**Requirement**.
Two lines in the listing below mark the span: one contains "die Datenbank-E-Mail darstellen.|" and one contains "die [!INCLUDE[ssSB](../../includes/sssb-md.md)] darstellen.|". Reproduce both of them and everything between, exactly.

**Data excerpts**.
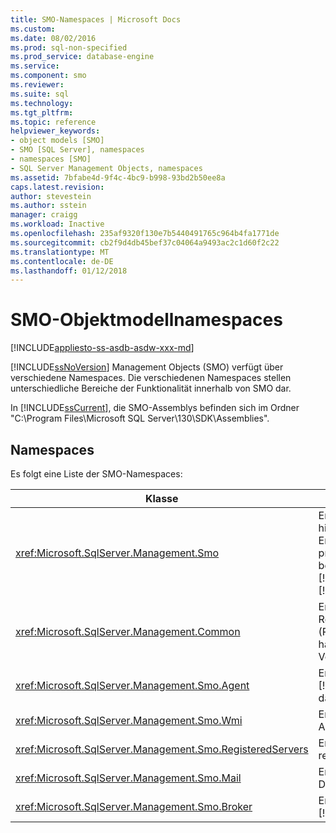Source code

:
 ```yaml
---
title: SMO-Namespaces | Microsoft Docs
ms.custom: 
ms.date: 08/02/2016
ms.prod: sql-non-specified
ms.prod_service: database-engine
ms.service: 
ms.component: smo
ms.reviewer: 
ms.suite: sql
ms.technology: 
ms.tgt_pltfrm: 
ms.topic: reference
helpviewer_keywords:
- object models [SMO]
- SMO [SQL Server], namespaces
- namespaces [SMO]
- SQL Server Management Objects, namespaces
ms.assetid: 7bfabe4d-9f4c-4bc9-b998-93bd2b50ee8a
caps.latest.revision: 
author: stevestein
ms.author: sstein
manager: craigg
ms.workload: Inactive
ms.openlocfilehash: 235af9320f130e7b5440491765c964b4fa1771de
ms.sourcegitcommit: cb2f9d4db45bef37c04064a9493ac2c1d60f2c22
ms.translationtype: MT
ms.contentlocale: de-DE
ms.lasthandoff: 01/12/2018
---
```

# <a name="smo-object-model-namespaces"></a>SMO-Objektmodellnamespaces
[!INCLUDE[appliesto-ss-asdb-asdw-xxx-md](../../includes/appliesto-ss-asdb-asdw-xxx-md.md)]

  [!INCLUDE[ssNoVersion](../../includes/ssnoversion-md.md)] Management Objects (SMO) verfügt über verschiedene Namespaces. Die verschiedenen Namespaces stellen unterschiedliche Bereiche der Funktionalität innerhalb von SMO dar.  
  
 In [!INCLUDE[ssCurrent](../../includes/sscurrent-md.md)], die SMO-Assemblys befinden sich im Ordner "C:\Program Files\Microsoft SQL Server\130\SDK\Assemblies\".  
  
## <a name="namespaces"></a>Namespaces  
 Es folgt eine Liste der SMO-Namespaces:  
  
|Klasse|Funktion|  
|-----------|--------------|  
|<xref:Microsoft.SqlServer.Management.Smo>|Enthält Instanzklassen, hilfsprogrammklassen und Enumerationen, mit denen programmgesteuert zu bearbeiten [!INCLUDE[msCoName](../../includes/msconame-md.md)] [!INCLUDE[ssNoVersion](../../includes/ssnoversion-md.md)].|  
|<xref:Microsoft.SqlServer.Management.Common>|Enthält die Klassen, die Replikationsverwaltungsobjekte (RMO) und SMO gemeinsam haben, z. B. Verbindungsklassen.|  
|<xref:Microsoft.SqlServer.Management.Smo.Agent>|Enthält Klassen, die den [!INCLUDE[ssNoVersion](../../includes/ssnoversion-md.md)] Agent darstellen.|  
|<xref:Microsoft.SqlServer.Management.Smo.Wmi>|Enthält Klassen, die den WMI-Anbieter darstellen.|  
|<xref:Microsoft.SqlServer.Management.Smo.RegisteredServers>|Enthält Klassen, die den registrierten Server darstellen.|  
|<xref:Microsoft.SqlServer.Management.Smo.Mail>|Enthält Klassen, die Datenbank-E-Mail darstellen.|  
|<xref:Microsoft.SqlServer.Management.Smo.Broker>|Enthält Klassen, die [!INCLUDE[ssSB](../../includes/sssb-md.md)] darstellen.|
==
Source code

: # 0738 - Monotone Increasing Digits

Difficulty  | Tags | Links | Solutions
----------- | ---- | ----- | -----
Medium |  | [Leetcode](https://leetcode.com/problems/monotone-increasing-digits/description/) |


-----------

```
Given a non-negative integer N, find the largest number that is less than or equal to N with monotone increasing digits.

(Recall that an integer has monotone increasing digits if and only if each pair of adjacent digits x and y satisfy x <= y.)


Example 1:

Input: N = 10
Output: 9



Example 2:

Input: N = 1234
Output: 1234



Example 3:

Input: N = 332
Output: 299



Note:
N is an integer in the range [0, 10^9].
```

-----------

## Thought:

**Exercise solution**.
|<xref:Microsoft.SqlServer.Management.Smo.Mail>|Enthält Klassen, die Datenbank-E-Mail darstellen.|  
|<xref:Microsoft.SqlServer.Management.Smo.Broker>|Enthält Klassen, die [!INCLUDE[ssSB](../../includes/sssb-md.md)] darstellen.|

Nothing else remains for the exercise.